> **Your goal**: Pull every line that holds the word "title" from the entries.

(Pictures paired with source code)
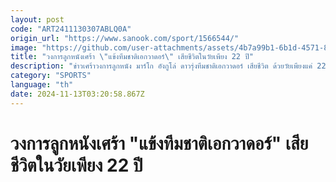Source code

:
 ```yaml
---
layout: post
code: "ART2411130307ABLQ0A"
origin_url: "https://www.sanook.com/sport/1566544/"
image: "https://github.com/user-attachments/assets/4b7a99b1-6b1d-4571-87b0-7663014492aa"
title: "วงการลูกหนังเศร้า \"แข้งทีมชาติเอกวาดอร์\" เสียชีวิตในวัยเพียง 22 ปี"
description: "ข่าวเศร้าวงการลูกหนัง มาร์โก อังกูโล่ ดาวรุ่งทีมชาติเอกวาดอร์ เสียชีวิต ด้วยวัยเพียงแค่ 22 ปีเท่านั้น หลังรักษาตัวจากประสบอุบัติเหตุทางรถยนต์มาร่วมเดือน"
category: "SPORTS"
language: "th"
date: 2024-11-13T03:20:58.867Z
---
```


# วงการลูกหนังเศร้า "แข้งทีมชาติเอกวาดอร์" เสียชีวิตในวัยเพียง 22 ปี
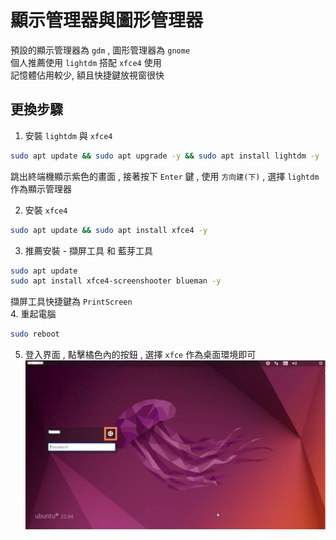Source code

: # 顯示管理器與圖形管理器
預設的顯示管理器為 `gdm` , 圖形管理器為 `gnome`  
個人推薦使用 `lightdm` 搭配 `xfce4` 使用  
記憶體佔用較少, 額且快捷鍵放視窗很快
## 更換步驟
1. 安裝 `lightdm` 與 `xfce4`
```bash
sudo apt update && sudo apt upgrade -y && sudo apt install lightdm -y
```
跳出終端機顯示紫色的畫面 , 接著按下 `Enter` 鍵 , 使用 `方向建(下)` , 選擇 `lightdm` 作為顯示管理器

2. 安裝 `xfce4`
```bash
sudo apt update && sudo apt install xfce4 -y
```
3. 推薦安裝 - 擷屏工具 和 藍芽工具
```bash
sudo apt update
sudo apt install xfce4-screenshooter blueman -y
```
擷屏工具快捷鍵為 `PrintScreen`  
4. 重起電腦
```bash
sudo reboot
```
5. 登入界面 , 點擊橘色內的按鈕 , 選擇 `xfce` 作為桌面環境即可
![image](/assets/lightdm.png)
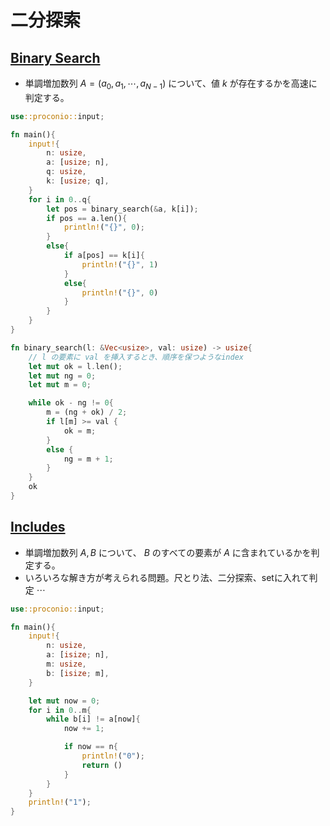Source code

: <script type="text/x-mathjax-config">MathJax.Hub.Config({tex2jax:{inlineMath:[['\$','\$'],['\\(','\\)']],processEscapes:true},CommonHTML: {matchFontHeight:false}});</script>
<script type="text/javascript" async src="https://cdnjs.cloudflare.com/ajax/libs/mathjax/2.7.1/MathJax.js?config=TeX-MML-AM_CHTML"></script>

# 二分探索

## [Binary Search](https://onlinejudge.u-aizu.ac.jp/courses/lesson/8/ITP2/6/ITP2_6_A)
* 単調増加数列 $A = (a_0, a_1, \cdots, a_{N-1})$ について、値 $k$ が存在するかを高速に判定する。

``` rust
use::proconio::input;

fn main(){
    input!{
        n: usize,
        a: [usize; n],
        q: usize,
        k: [usize; q],
    }
    for i in 0..q{
        let pos = binary_search(&a, k[i]); 
        if pos == a.len(){
            println!("{}", 0);
        }
        else{
            if a[pos] == k[i]{
                println!("{}", 1)
            }
            else{
                println!("{}", 0)
            }
        }
    }
}

fn binary_search(l: &Vec<usize>, val: usize) -> usize{
    // l の要素に val を挿入するとき、順序を保つようなindex
    let mut ok = l.len();
    let mut ng = 0;
    let mut m = 0;

    while ok - ng != 0{
        m = (ng + ok) / 2;
        if l[m] >= val {
            ok = m;
        }
        else {
            ng = m + 1;
        }
    }
    ok
}
```

## [Includes](https://onlinejudge.u-aizu.ac.jp/courses/lesson/8/ITP2/6/ITP2_6_B)
* 単調増加数列 $A, B$ について、 $B$ のすべての要素が $A$ に含まれているかを判定する。
* いろいろな解き方が考えられる問題。尺とり法、二分探索、setに入れて判定 $\cdots$  

``` rust
use::proconio::input;

fn main(){
    input!{
        n: usize,
        a: [isize; n],
        m: usize,
        b: [isize; m],
    }

    let mut now = 0;
    for i in 0..m{
        while b[i] != a[now]{
            now += 1;

            if now == n{
                println!("0");
                return ()
            }
        }
    }
    println!("1");
}
```


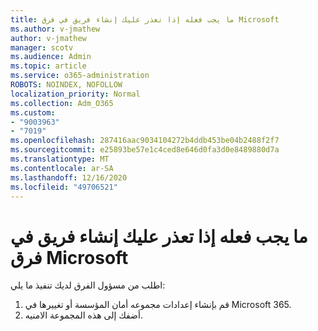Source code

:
 ```yaml
---
title: ما يجب فعله إذا تعذر عليك إنشاء فريق في فرق Microsoft
ms.author: v-jmathew
author: v-jmathew
manager: scotv
ms.audience: Admin
ms.topic: article
ms.service: o365-administration
ROBOTS: NOINDEX, NOFOLLOW
localization_priority: Normal
ms.collection: Adm_O365
ms.custom:
- "9003963"
- "7019"
ms.openlocfilehash: 287416aac9034104272b4ddb453be04b2488f2f7
ms.sourcegitcommit: e25893be57e1c4ced8e646d0fa3d0e8489880d7a
ms.translationtype: MT
ms.contentlocale: ar-SA
ms.lasthandoff: 12/16/2020
ms.locfileid: "49706521"
---
```

# <a name="what-to-do-if-you-cant-create-a-team-in-microsoft-teams"></a>ما يجب فعله إذا تعذر عليك إنشاء فريق في فرق Microsoft

اطلب من مسؤول الفرق لديك تنفيذ ما يلي:

1. قم بإنشاء إعدادات مجموعه أمان المؤسسة أو تغييرها في Microsoft 365.
2. أضفك إلى هذه المجموعة الامنيه.
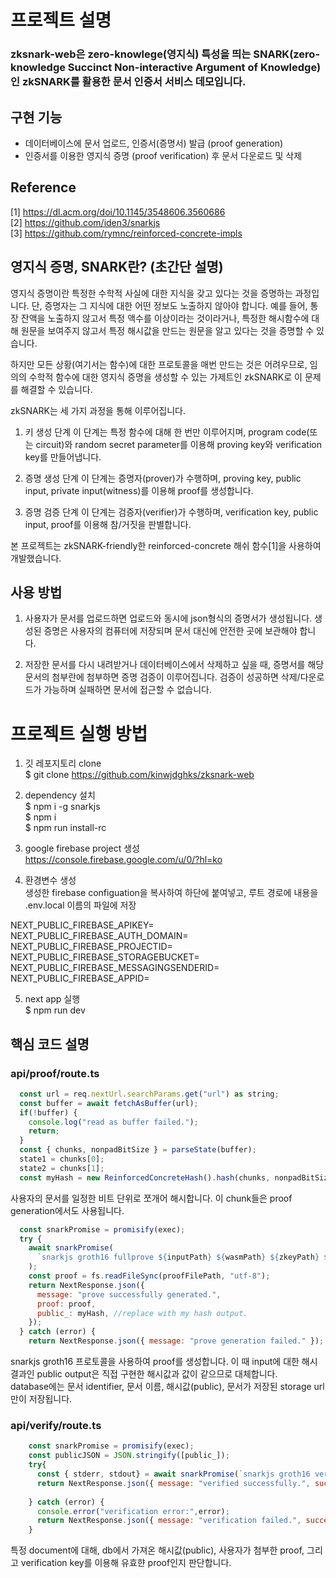 # 프로젝트 설명

### zksnark-web은 zero-knowlege(영지식) 특성을 띄는 SNARK(zero-knowledge Succinct Non-interactive Argument of Knowledge)인 zkSNARK를 활용한 문서 인증서 서비스 데모입니다.

## 구현 기능

* 데이터베이스에 문서 업로드, 인증서(증명서) 발급 (proof generation)
* 인증서를 이용한 영지식 증명 (proof verification) 후 문서 다운로드 및 삭제

## Reference

[1] https://dl.acm.org/doi/10.1145/3548606.3560686</br>
[2] https://github.com/iden3/snarkjs</br>
[3] https://github.com/rymnc/reinforced-concrete-impls

## 영지식 증명, SNARK란? (초간단 설명)

영지식 증명이란 특정한 수학적 사실에 대한 지식을 갖고 있다는 것을 증명하는 과정입니다. 단, 증명자는 그 지식에 대한 어떤 정보도 노출하지 않아야 합니다. 
예를 들어, 통장 잔액을 노출하지 않고서 특정 액수를 이상이라는 것이라거나, 특정한 해시함수에 대해 원문을 보여주지 않고서 특정 해시값을 만드는 원문을 알고 있다는 것을 증명할 수 있습니다. 

하지만 모든 상황(여기서는 함수)에 대한 프로토콜을 매번 만드는 것은 어려우므로, 임의의 수학적 함수에 대한 영지식 증명을 생성할 수 있는 가제트인 zkSNARK로 이 문제를 해결할 수 있습니다.

zkSNARK는 세 가지 과정을 통해 이루어집니다.

1. 키 생성 단계
이 단계는 특정 함수에 대해 한 번만 이루어지며, program code(또는 circuit)와 random secret parameter를 이용해 proving key와 verification key를 만들어냅니다.

2. 증명 생성 단계
이 단계는 증명자(prover)가 수행하며, proving key, public input, private input(witness)를 이용해 proof를 생성합니다.

3. 증명 검증 단계
이 단계는 검증자(verifier)가 수행하며, verification key, public input, proof를 이용해 참/거짓을 판별합니다.

본 프로젝트는 zkSNARK-friendly한 reinforced-concrete 해쉬 함수[1]을 사용하여 개발했습니다. 

## 사용 방법

1. 사용자가 문서를 업로드하면 업로드와 동시에 json형식의 증명서가 생성됩니다.
생성된 증명은 사용자의 컴퓨터에 저장되며 문서 대신에 안전한 곳에 보관해야 합니다.

2. 저장한 문서를 다시 내려받거나 데이터베이스에서 삭제하고 싶을 때, 증명서를 해당 문서의 첨부란에 첨부하면 증명 검증이 이루어집니다.
검증이 성공하면 삭제/다운로드가 가능하며 실패하면 문서에 접근할 수 없습니다.


# 프로젝트 실행 방법

1. 깃 레포지토리 clone</br>
$ git clone https://github.com/kinwjdghks/zksnark-web

2. dependency 설치</br>
$ npm i -g snarkjs</br>
$ npm i</br>
$ npm run install-rc

4. google firebase project 생성</br>
https://console.firebase.google.com/u/0/?hl=ko

5. 환경변수 생성</br>
생성한 firebase configuation을 복사하여 하단에 붙여넣고, 루트 경로에 내용을 .env.local 이름의 파일에 저장

NEXT_PUBLIC_FIREBASE_APIKEY=</br>
NEXT_PUBLIC_FIREBASE_AUTH_DOMAIN=</br>
NEXT_PUBLIC_FIREBASE_PROJECTID=</br>
NEXT_PUBLIC_FIREBASE_STORAGEBUCKET=</br>
NEXT_PUBLIC_FIREBASE_MESSAGINGSENDERID=</br>
NEXT_PUBLIC_FIREBASE_APPID=</br>

5. next app 실행</br>
$ npm run dev

## 핵심 코드 설명

### api/proof/route.ts
```javascript
  const url = req.nextUrl.searchParams.get("url") as string;
  const buffer = await fetchAsBuffer(url);
  if(!buffer) {
    console.log("read as buffer failed.");
    return;
  }
  const { chunks, nonpadBitSize } = parseState(buffer);
  state1 = chunks[0];
  state2 = chunks[1];
  const myHash = new ReinforcedConcreteHash().hash(chunks, nonpadBitSize);
```
사용자의 문서를 일정한 비트 단위로 쪼개어 해시합니다. 이 chunk들은 proof generation에서도 사용됩니다.

```javascript
  const snarkPromise = promisify(exec);
  try {
    await snarkPromise(
      `snarkjs groth16 fullprove ${inputPath} ${wasmPath} ${zkeyPath} ${proofFilePath} ${publicFilePath}`
    );
    const proof = fs.readFileSync(proofFilePath, "utf-8");
    return NextResponse.json({
      message: "prove successfully generated.",
      proof: proof,
      public_: myHash, //replace with my hash output.
    });
  } catch (error) {
    return NextResponse.json({ message: "prove generation failed." });
```
snarkjs groth16 프로토콜을 사용하여 proof를 생성합니다. 이 때 input에 대한 해시 결과인 public output은 직접 구현한 해시값과 값이 같으므로 대체합니다.</br>
database에는 문서 identifier, 문서 이름, 해시값(public), 문서가 저장된 storage url만이 저장됩니다. 

### api/verify/route.ts
```javascript
    const snarkPromise = promisify(exec);
    const publicJSON = JSON.stringify([public_]);
    try{
      const { stderr, stdout} = await snarkPromise(`snarkjs groth16 verify ${verificationKeyPath} ${publicFilePath} ${proofFilePath}`);
      return NextResponse.json({ message: "verified successfully.", success: "true" })
    
    } catch (error) {
      console.error("verification error:",error);
      return NextResponse.json({ message: "verification failed.", success: "false"})
    }
```
특정 document에 대해, db에서 가져온 해시값(public), 사용자가 첨부한 proof, 그리고 verification key를 이용해 유효햔 proof인지 판단합니다.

> **Solution**:
title: "วงการลูกหนังเศร้า \"แข้งทีมชาติเอกวาดอร์\" เสียชีวิตในวัยเพียง 22 ปี"
title: ما يجب فعله إذا تعذر عليك إنشاء فريق في فرق Microsoft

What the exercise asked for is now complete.